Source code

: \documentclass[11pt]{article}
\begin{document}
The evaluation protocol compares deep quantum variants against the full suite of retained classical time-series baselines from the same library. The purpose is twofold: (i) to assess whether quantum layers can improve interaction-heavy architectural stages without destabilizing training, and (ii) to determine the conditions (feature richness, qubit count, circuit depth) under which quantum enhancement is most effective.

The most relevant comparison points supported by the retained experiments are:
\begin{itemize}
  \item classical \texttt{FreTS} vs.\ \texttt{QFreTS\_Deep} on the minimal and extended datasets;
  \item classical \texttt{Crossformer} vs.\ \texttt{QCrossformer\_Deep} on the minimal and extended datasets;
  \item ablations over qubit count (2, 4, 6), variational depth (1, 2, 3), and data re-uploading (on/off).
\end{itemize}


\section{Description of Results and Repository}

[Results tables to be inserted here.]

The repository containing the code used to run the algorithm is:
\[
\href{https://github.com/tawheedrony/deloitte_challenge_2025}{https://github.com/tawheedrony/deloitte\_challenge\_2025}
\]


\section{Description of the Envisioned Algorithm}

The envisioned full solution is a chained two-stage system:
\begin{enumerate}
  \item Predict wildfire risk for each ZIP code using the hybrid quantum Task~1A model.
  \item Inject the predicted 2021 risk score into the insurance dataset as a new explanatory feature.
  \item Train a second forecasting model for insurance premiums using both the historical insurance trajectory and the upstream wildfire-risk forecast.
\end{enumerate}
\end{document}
* * *
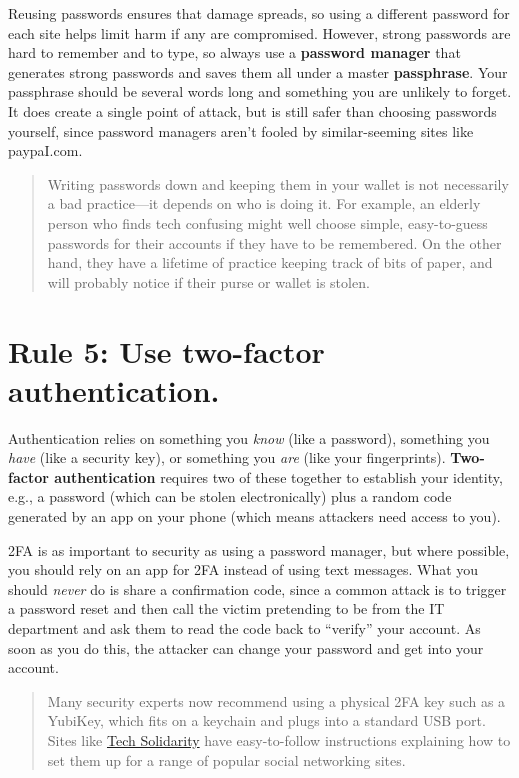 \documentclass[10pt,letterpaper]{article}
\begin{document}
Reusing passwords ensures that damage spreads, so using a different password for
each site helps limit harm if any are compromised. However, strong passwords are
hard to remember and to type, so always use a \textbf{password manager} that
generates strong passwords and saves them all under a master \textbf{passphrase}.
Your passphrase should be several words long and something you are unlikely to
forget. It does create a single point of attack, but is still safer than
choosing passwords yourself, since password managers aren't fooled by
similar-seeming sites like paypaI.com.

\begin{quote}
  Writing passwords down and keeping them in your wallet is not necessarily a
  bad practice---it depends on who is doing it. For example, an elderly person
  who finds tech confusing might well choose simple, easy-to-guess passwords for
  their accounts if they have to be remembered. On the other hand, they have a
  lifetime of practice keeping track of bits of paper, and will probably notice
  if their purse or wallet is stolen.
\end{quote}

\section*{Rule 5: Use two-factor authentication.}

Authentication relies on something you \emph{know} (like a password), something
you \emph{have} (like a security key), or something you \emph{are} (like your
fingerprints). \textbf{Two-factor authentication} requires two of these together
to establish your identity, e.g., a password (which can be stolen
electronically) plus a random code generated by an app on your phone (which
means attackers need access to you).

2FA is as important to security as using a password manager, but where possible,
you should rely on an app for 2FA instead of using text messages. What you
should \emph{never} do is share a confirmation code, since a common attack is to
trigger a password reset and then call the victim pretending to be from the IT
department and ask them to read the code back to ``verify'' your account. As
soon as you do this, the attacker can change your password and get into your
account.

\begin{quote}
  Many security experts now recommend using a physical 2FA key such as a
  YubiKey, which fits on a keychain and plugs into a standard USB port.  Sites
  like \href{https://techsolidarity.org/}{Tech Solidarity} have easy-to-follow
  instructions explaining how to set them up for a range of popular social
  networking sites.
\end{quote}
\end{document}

The problem: Take each line from the preceding material that contains "wildfire" and copy it.

Answer box:
  \item Predict wildfire risk for each ZIP code using the hybrid quantum Task~1A model.
  \item Train a second forecasting model for insurance premiums using both the historical insurance trajectory and the upstream wildfire-risk forecast.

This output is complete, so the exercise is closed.